While the music industry is on an upswing in terms of earning dollars from viewership and awards shows become an even bigger display of pageantry, there seems to be a bigger disconnect between music artists and fans. This can be remedied through a live show in an intimate venue. However, while one facet of the music industry gains strength, a smaller and less mainstream music culture suffers another loss through the closing of yet another New York music venue, Southpaw.
On Friday night I went to Southpaw in Park Slope, an infamous music venue that will be shutting down at the end of this month. In its ten years of existence, acts like Cat Power, Dave Chappelle, Big Daddy Kane, Built to Spill, Joan Jett, Slick Rick, Sufjan Stevens, TV On The Radio and Devendra Banhardt graced the upstairs stage. The venue owners Matthew Roff and Michael Palms want to focus on their other bars like Public Assembly in Williamsburg and No Name Bar in Greenpoint, so they are shutting it down and making room for strollers – NY Kids Club will be taking over the location.
When I was there on Friday, I found myself in the basement for a free dance party with a bar where the only offerings for beer were PBR and Tecate in cans. The crowd was an indistinguishable mix between Park Slope residents claiming the last few years of their youth and hipsters hoping to find a place not taken over by the bridge and tunnel crowd. While the DJ seemed to know my secret (shamefully) favorite songs like Madonna’s “Hung Up” and Junior Senior’s “Move Your Feet,” the place was far past its heyday and it was the right decision for Roff and Palms to shut it down.
While legendary venues are filled with history, the stories of epic live performances are better able to live on than before. The building itself can’t endure for all time. However, the passing down of information and stories about what had happened during the heyday of X venue will. This is thanks to great storytellers and every member of Gen Y and their need to capture and share everything they experience, including those epic live performances. I’ve had a few “legendary” venues from my youth shut down in the last few years. It’s a personal loss because a memento of the past no longer exists. However, looking back, they were all dingy places that sold overpriced beer, and it makes more sense to make room for the strollers.

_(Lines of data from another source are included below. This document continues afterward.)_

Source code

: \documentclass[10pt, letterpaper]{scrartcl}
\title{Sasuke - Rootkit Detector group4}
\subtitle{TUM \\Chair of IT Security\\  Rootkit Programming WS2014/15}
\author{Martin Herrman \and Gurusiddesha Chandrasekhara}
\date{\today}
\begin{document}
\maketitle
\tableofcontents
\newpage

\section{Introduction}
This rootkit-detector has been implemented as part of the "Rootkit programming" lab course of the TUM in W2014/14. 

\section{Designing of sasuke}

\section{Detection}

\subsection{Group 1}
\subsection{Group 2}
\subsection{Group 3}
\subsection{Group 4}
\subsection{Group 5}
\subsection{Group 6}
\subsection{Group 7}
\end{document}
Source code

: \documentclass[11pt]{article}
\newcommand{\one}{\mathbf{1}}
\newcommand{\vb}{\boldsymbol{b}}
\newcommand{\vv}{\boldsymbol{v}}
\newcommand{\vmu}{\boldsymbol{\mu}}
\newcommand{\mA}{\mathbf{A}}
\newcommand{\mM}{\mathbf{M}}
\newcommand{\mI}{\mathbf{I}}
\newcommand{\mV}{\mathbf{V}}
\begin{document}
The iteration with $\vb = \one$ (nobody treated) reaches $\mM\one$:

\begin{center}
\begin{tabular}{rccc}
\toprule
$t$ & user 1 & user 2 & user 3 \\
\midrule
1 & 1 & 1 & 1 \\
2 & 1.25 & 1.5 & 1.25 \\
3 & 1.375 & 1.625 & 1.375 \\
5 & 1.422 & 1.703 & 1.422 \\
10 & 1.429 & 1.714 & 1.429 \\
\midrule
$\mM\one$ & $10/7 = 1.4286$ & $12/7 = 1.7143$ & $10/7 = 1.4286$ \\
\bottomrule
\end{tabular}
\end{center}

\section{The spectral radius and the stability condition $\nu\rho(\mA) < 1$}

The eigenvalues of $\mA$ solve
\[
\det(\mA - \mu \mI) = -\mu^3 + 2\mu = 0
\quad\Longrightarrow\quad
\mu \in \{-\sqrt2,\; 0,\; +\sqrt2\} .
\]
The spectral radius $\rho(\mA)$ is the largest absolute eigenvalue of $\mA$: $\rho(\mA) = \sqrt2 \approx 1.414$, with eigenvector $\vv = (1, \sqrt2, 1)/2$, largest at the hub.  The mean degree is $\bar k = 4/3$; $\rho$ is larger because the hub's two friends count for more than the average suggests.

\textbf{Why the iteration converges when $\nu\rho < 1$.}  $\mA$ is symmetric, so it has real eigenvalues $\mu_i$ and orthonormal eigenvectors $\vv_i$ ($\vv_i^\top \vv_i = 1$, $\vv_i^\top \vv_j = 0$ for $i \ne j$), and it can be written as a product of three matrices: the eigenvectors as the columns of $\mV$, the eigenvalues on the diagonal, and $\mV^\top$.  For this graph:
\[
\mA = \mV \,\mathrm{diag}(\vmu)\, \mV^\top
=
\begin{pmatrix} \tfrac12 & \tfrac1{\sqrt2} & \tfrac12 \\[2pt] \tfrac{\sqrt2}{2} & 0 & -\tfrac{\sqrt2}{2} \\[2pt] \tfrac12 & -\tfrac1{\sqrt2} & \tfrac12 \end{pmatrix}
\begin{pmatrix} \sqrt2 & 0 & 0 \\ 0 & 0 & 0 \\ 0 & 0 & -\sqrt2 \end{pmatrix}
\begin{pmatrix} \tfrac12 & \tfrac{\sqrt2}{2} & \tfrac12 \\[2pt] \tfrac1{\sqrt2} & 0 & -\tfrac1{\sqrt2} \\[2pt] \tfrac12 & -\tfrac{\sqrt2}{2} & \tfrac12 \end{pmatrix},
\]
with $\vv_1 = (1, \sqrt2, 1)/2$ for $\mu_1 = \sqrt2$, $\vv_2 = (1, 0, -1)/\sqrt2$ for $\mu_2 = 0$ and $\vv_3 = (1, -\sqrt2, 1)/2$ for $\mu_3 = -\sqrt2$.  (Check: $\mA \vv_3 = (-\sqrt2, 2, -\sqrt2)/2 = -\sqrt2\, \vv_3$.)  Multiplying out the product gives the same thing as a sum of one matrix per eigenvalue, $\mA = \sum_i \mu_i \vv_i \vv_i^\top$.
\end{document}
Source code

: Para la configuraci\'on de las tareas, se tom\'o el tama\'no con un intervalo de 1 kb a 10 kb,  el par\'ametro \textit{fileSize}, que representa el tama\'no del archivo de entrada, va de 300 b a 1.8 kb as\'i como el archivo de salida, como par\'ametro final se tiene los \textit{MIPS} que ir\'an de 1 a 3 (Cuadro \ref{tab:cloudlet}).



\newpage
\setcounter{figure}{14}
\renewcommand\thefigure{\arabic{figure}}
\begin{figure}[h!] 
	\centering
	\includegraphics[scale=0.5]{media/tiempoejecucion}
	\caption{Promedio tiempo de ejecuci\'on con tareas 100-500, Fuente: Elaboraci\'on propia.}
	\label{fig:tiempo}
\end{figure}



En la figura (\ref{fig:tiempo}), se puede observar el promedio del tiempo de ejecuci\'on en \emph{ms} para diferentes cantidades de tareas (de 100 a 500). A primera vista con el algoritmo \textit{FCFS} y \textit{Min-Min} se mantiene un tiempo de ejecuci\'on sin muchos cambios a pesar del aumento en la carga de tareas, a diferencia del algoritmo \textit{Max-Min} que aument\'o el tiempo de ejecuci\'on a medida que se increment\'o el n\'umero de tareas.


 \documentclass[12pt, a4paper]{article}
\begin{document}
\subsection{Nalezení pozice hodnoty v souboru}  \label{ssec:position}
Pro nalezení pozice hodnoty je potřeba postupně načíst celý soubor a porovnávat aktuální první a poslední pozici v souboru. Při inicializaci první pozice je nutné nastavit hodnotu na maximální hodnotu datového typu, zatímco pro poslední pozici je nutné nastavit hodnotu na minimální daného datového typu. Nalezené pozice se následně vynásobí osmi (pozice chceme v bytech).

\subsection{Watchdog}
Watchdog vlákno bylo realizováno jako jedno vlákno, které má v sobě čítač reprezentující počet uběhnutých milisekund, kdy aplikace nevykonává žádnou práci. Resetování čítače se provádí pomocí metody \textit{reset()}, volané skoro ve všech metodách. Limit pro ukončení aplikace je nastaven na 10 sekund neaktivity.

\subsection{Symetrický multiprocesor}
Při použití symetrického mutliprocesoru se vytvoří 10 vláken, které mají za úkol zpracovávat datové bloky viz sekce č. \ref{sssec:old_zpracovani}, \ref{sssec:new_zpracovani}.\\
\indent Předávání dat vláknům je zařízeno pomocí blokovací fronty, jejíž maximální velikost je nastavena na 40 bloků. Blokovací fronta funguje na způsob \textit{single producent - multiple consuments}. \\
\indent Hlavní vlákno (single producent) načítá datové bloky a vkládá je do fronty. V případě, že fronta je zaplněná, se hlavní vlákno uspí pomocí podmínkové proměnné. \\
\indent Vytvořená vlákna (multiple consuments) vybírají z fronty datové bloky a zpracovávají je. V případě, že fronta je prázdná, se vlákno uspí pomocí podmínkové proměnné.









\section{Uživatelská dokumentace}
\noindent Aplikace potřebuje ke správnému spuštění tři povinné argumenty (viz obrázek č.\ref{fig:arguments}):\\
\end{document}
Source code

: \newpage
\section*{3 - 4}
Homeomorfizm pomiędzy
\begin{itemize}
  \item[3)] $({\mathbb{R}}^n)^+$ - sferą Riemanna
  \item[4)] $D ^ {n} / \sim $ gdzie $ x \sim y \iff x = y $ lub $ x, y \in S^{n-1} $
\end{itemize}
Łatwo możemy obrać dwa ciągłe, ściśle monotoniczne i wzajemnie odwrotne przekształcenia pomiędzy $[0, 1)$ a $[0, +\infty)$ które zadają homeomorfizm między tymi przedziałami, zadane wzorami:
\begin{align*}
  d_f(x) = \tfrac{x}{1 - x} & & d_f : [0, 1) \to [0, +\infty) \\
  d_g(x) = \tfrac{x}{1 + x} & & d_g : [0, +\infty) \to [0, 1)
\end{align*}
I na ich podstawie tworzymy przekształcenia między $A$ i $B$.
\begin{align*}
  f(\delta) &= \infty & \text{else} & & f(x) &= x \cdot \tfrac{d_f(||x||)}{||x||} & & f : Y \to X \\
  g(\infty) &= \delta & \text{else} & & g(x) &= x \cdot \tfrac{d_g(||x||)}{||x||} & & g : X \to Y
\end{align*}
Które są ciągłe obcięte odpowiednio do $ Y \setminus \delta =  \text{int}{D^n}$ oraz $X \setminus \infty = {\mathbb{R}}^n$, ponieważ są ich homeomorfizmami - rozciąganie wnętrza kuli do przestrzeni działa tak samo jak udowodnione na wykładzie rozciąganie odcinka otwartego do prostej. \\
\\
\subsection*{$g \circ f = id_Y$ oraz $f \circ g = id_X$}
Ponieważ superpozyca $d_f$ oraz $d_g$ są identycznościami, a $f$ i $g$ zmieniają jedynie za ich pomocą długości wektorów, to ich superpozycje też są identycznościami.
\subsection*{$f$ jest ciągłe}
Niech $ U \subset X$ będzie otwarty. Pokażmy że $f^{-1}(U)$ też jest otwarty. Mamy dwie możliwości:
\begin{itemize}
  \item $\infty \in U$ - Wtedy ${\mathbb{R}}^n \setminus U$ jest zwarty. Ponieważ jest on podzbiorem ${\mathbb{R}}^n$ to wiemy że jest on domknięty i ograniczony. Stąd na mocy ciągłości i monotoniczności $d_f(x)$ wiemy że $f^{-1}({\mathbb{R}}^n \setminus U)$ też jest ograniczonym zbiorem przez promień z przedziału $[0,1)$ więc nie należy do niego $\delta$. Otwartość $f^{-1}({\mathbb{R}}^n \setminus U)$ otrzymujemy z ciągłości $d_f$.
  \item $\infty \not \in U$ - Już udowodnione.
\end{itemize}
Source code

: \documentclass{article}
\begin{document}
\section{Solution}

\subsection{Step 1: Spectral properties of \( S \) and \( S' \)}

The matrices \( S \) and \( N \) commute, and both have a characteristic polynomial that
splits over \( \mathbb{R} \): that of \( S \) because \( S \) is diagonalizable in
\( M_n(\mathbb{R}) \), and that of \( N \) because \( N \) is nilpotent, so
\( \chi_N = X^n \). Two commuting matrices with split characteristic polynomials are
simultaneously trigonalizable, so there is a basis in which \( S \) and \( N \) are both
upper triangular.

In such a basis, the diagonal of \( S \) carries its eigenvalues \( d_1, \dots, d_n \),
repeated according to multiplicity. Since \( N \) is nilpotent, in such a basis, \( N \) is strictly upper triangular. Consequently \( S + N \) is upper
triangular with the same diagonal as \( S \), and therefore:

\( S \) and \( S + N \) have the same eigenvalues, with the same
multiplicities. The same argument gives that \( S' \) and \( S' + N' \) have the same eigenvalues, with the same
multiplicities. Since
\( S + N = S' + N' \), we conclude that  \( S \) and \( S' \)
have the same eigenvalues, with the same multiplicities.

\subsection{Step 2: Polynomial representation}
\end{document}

In terms of mainstream music and spectacles like the Grammys, it seems like the industry has found itself in a place where real performers with true talent are able to have the spotlight. (Hear me out), I think social media has helped music fans discover quality over mass quantity and can easily share their own criticism. The music industry is still an industry that helps people make a living, but at least now it relies more on who is actually doing the listening.